The knife was solid, like him. It was made of steel and plastic, as many of his components had built in both materials. He weighed it in his hand, testing it. No pulse, no flesh, no sound that would have been considered a sign of life. Just a piece of bent metal, fabricated for use, to function, be reliable. Despite his limited vision, it was easy to grasp and guide. His grip tightened.

He kept it. Just for safety, of course. For emergencies. Ralph couldn’t be damaged any more or he'd risk shutdown. Ralph didn't want to be shut down even though he didn't know why exactly, so he would learn to defend himself, though he wasn’t programmed to fight. He’d simply have to.

Ralph soon started to call the house his home. The rats he called roommates or idle creatures. 

But the knife? The knife, the longer he kept it, he called _friend_.

 

* * *

 

A short period of peace began, as far as peace could be granted to Ralph. Sun and moon alternated according to their rhythm, day and night merged into each other till the skyline tore them back into their respectable places. Ralph explored the first floor and found money, a pistol and a picture book whose cover showed a duckling that looked terribly sad. He put the pistol on the toilet tank, clueless what else to do with it. He did not dare to throw it out since he feared a human could find it while on a walk and become suspicious.

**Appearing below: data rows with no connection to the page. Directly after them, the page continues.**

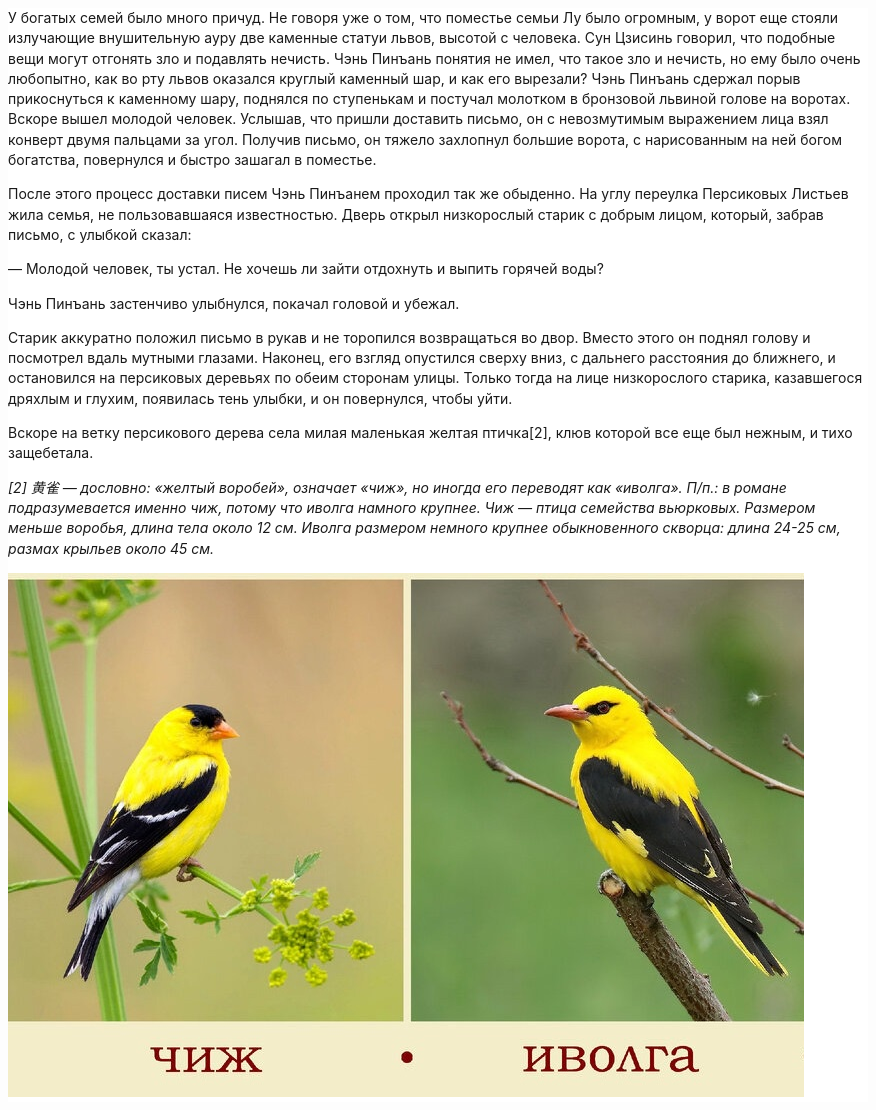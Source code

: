 
У богатых семей было много причуд. Не говоря уже о том, что поместье семьи Лу было огромным, у ворот еще стояли излучающие внушительную ауру две каменные статуи львов, высотой с человека. Сун Цзисинь говорил, что подобные вещи могут отгонять зло и подавлять нечисть. Чэнь Пинъань понятия не имел, что такое зло и нечисть, но ему было очень любопытно, как во рту львов оказался круглый каменный шар, и как его вырезали? Чэнь Пинъань сдержал порыв прикоснуться к каменному шару, поднялся по ступенькам и постучал молотком в бронзовой львиной голове на воротах. Вскоре вышел молодой человек. Услышав, что пришли доставить письмо, он с невозмутимым выражением лица взял конверт двумя пальцами за угол. Получив письмо, он тяжело захлопнул большие ворота, с нарисованным на ней богом богатства, повернулся и быстро зашагал в поместье.

После этого процесс доставки писем Чэнь Пинъанем проходил так же обыденно. На углу переулка Персиковых Листьев жила семья, не пользовавшаяся известностью. Дверь открыл низкорослый старик с добрым лицом, который, забрав письмо, с улыбкой сказал: 

— Молодой человек, ты устал. Не хочешь ли зайти отдохнуть и выпить горячей воды?

Чэнь Пинъань застенчиво улыбнулся, покачал головой и убежал.

Старик аккуратно положил письмо в рукав и не торопился возвращаться во двор. Вместо этого он поднял голову и посмотрел вдаль мутными глазами. Наконец, его взгляд опустился сверху вниз, с дальнего расстояния до ближнего, и остановился на персиковых деревьях по обеим сторонам улицы. Только тогда на лице низкорослого старика, казавшегося дряхлым и глухим, появилась тень улыбки, и он повернулся, чтобы уйти.

Вскоре на ветку персикового дерева села милая маленькая желтая птичка[2], клюв которой все еще был нежным, и тихо защебетала.

<span style="font-style:italic">[2] </span><span style="font-style:italic">黄雀</span><span style="font-style:italic"> — дословно: «желтый воробей», означает «чиж», но иногда его переводят как «иволга». П/п.: в романе подразумевается именно чиж, потому что иволга намного крупнее. Чиж — птица семейства вьюрковых. Размером меньше воробья, длина тела около 12 см. Иволга размером немного крупнее обыкновенного скворца: длина 24-25 см, размах крыльев около 45 см.</span>


![Изображение](images/img_0017.jpeg)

The first time it happened, Ralph didn't want it. Actually, he never wanted it; it was their fault. They scared him so often.

He shook awake by the sound of breaking glass. ’Awake’ to a certain extent, as he temporarily put himself into standby mode during the night. He did this more out of habit than need, since the idea of remaining active without pause delighted and shocked him equally.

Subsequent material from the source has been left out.